Currently, in Australia, Crown Entertainment faces litigation in relation to misrepresentation of Chinese regulatory risk. It too may lead nowhere; but it seems clear that given the sensitivity of gambling operators to political intervention, investors and operators alike need to do more to understand and manage risk in this area. Making key information available and properly explained to all stakeholders (or none) would probably be a good start.
Denmark: market statistics – what the future looks like?
Spillemyndigheden has published Q4 revenue figures for Denmark, which shows the overall commercial market growing 16% to DKK1,806.4m (€235m). On an FY basis, online casino grew 15% to DKK1,806m (€235m), with gaming machines and landbased casino both declining 1% to DKK1,487m (€193m) and DKK375m (€49m) respectively; from a gaming perspective Denmark is now 49% remote. Sportsbetting grew 7% overall YoY to DKK2,329m (€303m), with 24% Q4 growth reversing previous sluggishness. Betting channel shift also appears to have stabilised, with 35% retail and 65% online (€197m: an overall online market of €432m), within which 76% was mobile (only 27% for gaming, but gaining 12.6ppts in mix over the year). Horseracing, provided now that the market is (in theory) liberalised, generated only DKK116m (€15m), down 2%.
While inevitably showing some local points of difference, Denmark continues to illustrate what a mature, liberal, wealthy, consumer technology-driven market is likely to look like. Remote channels, are dominant, with retail in steady but commercially manageable decline; remote growth is attractive but not stellar, with patches of low-growth / no-growth. This is now the reality across much of Northern (and some Eastern) Europe, with Southern and Central Europe c. five years behind on a similar curve. This suggests significant online growth in some markets (especially Spain and Italy), but increasing retail pain as channel shift bites.
UK: Sports betting integrity – SBIF 2018 Action Plan published
The Sports Betting Integrity Forum (SBIF) has published its Action Plan for 2018, with some significant actions carried over from last year. That should not be surprising, given the importance and scale of those actions (such as: initiatives to promote good practice and sharing of information and knowledge; monitoring the implementation of GDPR; supporting the implementation of the Macolin Convention against the manipulation of sports competitions; and assessing major threats to ensure a focussed approach). It is no criticism to suggest therefore that much of this constitutes the SBIF’s “business as usual” as it settles into its role as the UK’s national platform. More specifically, operator members remain focussed on raising awareness and sharing good practice with small and medium operators, having produced an online information pack while the RGA has developed a free to access eLearning module which will be rolled out this year.

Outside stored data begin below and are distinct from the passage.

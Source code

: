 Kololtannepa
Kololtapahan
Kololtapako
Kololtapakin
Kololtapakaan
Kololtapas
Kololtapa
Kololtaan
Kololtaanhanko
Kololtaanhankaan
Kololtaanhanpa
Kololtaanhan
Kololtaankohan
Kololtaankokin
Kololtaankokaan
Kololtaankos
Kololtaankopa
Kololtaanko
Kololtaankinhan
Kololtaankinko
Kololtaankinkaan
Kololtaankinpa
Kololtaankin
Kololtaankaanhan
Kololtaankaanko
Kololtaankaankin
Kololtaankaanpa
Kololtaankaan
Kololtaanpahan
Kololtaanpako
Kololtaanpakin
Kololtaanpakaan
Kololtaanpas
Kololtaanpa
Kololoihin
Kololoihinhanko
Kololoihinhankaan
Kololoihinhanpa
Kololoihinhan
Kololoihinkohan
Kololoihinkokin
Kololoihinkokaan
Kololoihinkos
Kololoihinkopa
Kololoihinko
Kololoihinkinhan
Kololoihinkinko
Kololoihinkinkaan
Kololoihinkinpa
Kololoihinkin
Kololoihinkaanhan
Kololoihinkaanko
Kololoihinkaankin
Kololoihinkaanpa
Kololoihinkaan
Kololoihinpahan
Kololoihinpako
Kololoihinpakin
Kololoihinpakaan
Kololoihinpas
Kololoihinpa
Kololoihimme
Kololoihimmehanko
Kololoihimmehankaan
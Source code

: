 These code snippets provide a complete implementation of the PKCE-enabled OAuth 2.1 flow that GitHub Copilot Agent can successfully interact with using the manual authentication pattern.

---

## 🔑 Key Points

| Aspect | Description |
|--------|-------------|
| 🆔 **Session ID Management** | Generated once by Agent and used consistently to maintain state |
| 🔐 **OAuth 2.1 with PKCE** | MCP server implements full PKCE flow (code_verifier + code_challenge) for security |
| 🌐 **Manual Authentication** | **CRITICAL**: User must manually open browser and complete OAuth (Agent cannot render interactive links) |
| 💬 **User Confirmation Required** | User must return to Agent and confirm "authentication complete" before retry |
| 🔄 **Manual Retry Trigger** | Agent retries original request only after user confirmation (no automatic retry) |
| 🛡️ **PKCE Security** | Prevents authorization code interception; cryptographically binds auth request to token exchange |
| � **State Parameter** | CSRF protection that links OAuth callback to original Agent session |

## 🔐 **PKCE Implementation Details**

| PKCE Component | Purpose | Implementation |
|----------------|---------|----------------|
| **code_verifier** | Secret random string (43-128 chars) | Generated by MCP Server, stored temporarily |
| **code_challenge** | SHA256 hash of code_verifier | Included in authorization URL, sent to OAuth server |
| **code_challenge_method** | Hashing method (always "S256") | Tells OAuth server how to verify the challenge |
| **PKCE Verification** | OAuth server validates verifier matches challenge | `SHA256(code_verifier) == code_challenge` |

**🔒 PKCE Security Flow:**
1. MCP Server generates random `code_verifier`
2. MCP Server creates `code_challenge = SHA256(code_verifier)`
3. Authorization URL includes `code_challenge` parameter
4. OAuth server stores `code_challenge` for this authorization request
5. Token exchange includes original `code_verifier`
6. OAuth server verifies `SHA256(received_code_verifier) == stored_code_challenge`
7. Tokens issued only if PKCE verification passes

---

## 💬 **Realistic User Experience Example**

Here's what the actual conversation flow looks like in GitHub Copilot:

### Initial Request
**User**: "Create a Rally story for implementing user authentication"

Sadly, the finalisation of the funding of the SBIF still sits as an outstanding action allocated to DCMS. Of course, public purse strings are tight, but we cannot imagine that a substantial amount of funding is required for this group (we would estimate that the annual costs are unlikely to reach six figures). The department and the minister have been clear in recognising the significance of this subject and in expressing their commitment to it, in particular in the context of the “Sporting Future” Strategy, and the Home Office’s Anti-Corruption Strategy. There is no question that the SBIF brings together the right stakeholders, produces good ideas, and is making material progress. Such progress will likely be more effective and more swiftly achieved if / when DCMS is able to put its money where its mouth is.